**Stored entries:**
== Segment start ==

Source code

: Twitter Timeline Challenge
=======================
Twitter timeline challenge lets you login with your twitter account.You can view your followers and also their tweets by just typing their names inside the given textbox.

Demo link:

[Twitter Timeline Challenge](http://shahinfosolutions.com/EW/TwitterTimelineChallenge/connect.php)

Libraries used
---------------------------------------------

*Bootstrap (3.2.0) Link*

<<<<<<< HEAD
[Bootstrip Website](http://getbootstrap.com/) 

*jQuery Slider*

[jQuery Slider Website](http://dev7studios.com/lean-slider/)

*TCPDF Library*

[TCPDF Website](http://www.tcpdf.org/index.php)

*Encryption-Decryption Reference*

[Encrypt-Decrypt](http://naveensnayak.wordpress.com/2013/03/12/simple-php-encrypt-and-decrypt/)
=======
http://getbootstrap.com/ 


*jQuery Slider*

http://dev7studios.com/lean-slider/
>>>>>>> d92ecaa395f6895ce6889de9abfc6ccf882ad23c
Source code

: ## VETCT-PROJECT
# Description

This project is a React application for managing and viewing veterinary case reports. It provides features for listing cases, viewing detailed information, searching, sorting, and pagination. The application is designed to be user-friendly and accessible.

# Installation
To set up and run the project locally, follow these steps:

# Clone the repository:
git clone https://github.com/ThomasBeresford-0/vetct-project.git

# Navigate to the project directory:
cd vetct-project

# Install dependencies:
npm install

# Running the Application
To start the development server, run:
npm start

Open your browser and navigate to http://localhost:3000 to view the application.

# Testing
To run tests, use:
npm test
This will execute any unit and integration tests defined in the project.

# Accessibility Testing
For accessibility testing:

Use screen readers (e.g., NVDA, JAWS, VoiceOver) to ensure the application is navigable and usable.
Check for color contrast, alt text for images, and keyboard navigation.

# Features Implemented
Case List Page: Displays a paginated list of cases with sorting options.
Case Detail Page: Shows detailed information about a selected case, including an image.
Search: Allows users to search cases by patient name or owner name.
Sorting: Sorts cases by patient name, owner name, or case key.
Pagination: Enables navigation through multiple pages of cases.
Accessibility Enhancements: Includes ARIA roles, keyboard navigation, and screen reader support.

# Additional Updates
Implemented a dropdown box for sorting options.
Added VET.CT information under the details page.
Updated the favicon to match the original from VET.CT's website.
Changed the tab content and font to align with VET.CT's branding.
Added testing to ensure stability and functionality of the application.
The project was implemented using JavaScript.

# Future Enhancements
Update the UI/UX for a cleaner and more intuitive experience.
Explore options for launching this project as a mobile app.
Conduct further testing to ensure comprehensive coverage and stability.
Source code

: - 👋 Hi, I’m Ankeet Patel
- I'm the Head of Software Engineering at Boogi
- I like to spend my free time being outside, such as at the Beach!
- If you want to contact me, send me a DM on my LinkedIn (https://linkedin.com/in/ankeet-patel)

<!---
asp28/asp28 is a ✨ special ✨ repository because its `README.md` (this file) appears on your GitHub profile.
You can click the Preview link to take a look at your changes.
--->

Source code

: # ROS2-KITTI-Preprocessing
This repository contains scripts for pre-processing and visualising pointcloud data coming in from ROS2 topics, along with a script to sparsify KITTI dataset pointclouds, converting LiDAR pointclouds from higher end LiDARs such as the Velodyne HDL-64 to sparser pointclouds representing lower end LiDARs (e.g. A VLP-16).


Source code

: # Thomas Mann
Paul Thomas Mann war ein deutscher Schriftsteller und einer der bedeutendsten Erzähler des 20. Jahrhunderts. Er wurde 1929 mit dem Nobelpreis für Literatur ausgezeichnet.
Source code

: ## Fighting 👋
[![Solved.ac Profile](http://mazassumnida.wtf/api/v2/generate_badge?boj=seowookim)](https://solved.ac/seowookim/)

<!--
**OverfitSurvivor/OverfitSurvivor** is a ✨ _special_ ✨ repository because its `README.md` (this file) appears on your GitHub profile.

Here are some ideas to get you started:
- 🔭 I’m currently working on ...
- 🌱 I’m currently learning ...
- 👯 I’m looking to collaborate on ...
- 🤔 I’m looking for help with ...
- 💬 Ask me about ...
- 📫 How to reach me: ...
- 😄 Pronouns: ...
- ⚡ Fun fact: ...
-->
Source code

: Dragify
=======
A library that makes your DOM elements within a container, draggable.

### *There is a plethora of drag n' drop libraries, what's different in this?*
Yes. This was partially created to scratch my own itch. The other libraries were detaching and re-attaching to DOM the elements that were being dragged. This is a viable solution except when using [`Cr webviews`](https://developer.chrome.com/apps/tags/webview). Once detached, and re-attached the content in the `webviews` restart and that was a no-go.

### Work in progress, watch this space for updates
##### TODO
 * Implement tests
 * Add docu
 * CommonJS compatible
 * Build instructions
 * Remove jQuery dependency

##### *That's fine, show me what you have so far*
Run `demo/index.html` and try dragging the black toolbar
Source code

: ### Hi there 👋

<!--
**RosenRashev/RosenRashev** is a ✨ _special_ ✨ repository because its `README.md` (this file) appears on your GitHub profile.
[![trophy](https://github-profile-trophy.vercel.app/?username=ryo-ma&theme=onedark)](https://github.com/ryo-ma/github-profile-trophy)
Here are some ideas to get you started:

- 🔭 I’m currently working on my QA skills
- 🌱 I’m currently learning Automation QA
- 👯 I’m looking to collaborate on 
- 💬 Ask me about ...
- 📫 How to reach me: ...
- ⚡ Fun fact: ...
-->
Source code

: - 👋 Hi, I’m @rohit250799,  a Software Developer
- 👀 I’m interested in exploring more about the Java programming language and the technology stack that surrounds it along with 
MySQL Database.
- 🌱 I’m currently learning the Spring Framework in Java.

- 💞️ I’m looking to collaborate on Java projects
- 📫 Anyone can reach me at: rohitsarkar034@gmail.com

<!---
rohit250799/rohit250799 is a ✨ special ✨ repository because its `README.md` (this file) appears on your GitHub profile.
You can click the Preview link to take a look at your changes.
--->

== Segment end ==

**EXERCISE:** All the records, as written, must be given again.

**WRITTEN SOLUTION:**
Source code

: Twitter Timeline Challenge
=======================
Twitter timeline challenge lets you login with your twitter account.You can view your followers and also their tweets by just typing their names inside the given textbox.

Demo link:

[Twitter Timeline Challenge](http://shahinfosolutions.com/EW/TwitterTimelineChallenge/connect.php)

Libraries used
---------------------------------------------

*Bootstrap (3.2.0) Link*

<<<<<<< HEAD
[Bootstrip Website](http://getbootstrap.com/) 

*jQuery Slider*

[jQuery Slider Website](http://dev7studios.com/lean-slider/)

*TCPDF Library*

[TCPDF Website](http://www.tcpdf.org/index.php)

*Encryption-Decryption Reference*

[Encrypt-Decrypt](http://naveensnayak.wordpress.com/2013/03/12/simple-php-encrypt-and-decrypt/)
=======
http://getbootstrap.com/ 


*jQuery Slider*

http://dev7studios.com/lean-slider/
>>>>>>> d92ecaa395f6895ce6889de9abfc6ccf882ad23c
Source code

: ## VETCT-PROJECT
# Description

This project is a React application for managing and viewing veterinary case reports. It provides features for listing cases, viewing detailed information, searching, sorting, and pagination. The application is designed to be user-friendly and accessible.

# Installation
To set up and run the project locally, follow these steps:

# Clone the repository:
git clone https://github.com/ThomasBeresford-0/vetct-project.git

# Navigate to the project directory:
cd vetct-project

# Install dependencies:
npm install

# Running the Application
To start the development server, run:
npm start

Open your browser and navigate to http://localhost:3000 to view the application.

# Testing
To run tests, use:
npm test
This will execute any unit and integration tests defined in the project.

# Accessibility Testing
For accessibility testing:

Use screen readers (e.g., NVDA, JAWS, VoiceOver) to ensure the application is navigable and usable.
Check for color contrast, alt text for images, and keyboard navigation.

# Features Implemented
Case List Page: Displays a paginated list of cases with sorting options.
Case Detail Page: Shows detailed information about a selected case, including an image.
Search: Allows users to search cases by patient name or owner name.
Sorting: Sorts cases by patient name, owner name, or case key.
Pagination: Enables navigation through multiple pages of cases.
Accessibility Enhancements: Includes ARIA roles, keyboard navigation, and screen reader support.

# Additional Updates
Implemented a dropdown box for sorting options.
Added VET.CT information under the details page.
Updated the favicon to match the original from VET.CT's website.
Changed the tab content and font to align with VET.CT's branding.
Added testing to ensure stability and functionality of the application.
The project was implemented using JavaScript.

# Future Enhancements
Update the UI/UX for a cleaner and more intuitive experience.
Explore options for launching this project as a mobile app.
Conduct further testing to ensure comprehensive coverage and stability.
Source code

: - 👋 Hi, I’m Ankeet Patel
- I'm the Head of Software Engineering at Boogi
- I like to spend my free time being outside, such as at the Beach!
- If you want to contact me, send me a DM on my LinkedIn (https://linkedin.com/in/ankeet-patel)

<!---
asp28/asp28 is a ✨ special ✨ repository because its `README.md` (this file) appears on your GitHub profile.
You can click the Preview link to take a look at your changes.
--->

Source code

: # ROS2-KITTI-Preprocessing
This repository contains scripts for pre-processing and visualising pointcloud data coming in from ROS2 topics, along with a script to sparsify KITTI dataset pointclouds, converting LiDAR pointclouds from higher end LiDARs such as the Velodyne HDL-64 to sparser pointclouds representing lower end LiDARs (e.g. A VLP-16).


Source code

: # Thomas Mann
Paul Thomas Mann war ein deutscher Schriftsteller und einer der bedeutendsten Erzähler des 20. Jahrhunderts. Er wurde 1929 mit dem Nobelpreis für Literatur ausgezeichnet.
Source code

: ## Fighting 👋
[![Solved.ac Profile](http://mazassumnida.wtf/api/v2/generate_badge?boj=seowookim)](https://solved.ac/seowookim/)

<!--
**OverfitSurvivor/OverfitSurvivor** is a ✨ _special_ ✨ repository because its `README.md` (this file) appears on your GitHub profile.

Here are some ideas to get you started:
- 🔭 I’m currently working on ...
- 🌱 I’m currently learning ...
- 👯 I’m looking to collaborate on ...
- 🤔 I’m looking for help with ...
- 💬 Ask me about ...
- 📫 How to reach me: ...
- 😄 Pronouns: ...
- ⚡ Fun fact: ...
-->
Source code

: Dragify
=======
A library that makes your DOM elements within a container, draggable.

### *There is a plethora of drag n' drop libraries, what's different in this?*
Yes. This was partially created to scratch my own itch. The other libraries were detaching and re-attaching to DOM the elements that were being dragged. This is a viable solution except when using [`Cr webviews`](https://developer.chrome.com/apps/tags/webview). Once detached, and re-attached the content in the `webviews` restart and that was a no-go.

### Work in progress, watch this space for updates
##### TODO
 * Implement tests
 * Add docu
 * CommonJS compatible
 * Build instructions
 * Remove jQuery dependency

##### *That's fine, show me what you have so far*
Run `demo/index.html` and try dragging the black toolbar
Source code

: ### Hi there 👋

<!--
**RosenRashev/RosenRashev** is a ✨ _special_ ✨ repository because its `README.md` (this file) appears on your GitHub profile.
[![trophy](https://github-profile-trophy.vercel.app/?username=ryo-ma&theme=onedark)](https://github.com/ryo-ma/github-profile-trophy)
Here are some ideas to get you started:

- 🔭 I’m currently working on my QA skills
- 🌱 I’m currently learning Automation QA
- 👯 I’m looking to collaborate on 
- 💬 Ask me about ...
- 📫 How to reach me: ...
- ⚡ Fun fact: ...
-->
Source code

: - 👋 Hi, I’m @rohit250799,  a Software Developer
- 👀 I’m interested in exploring more about the Java programming language and the technology stack that surrounds it along with 
MySQL Database.
- 🌱 I’m currently learning the Spring Framework in Java.

- 💞️ I’m looking to collaborate on Java projects
- 📫 Anyone can reach me at: rohitsarkar034@gmail.com

<!---
rohit250799/rohit250799 is a ✨ special ✨ repository because its `README.md` (this file) appears on your GitHub profile.
You can click the Preview link to take a look at your changes.
--->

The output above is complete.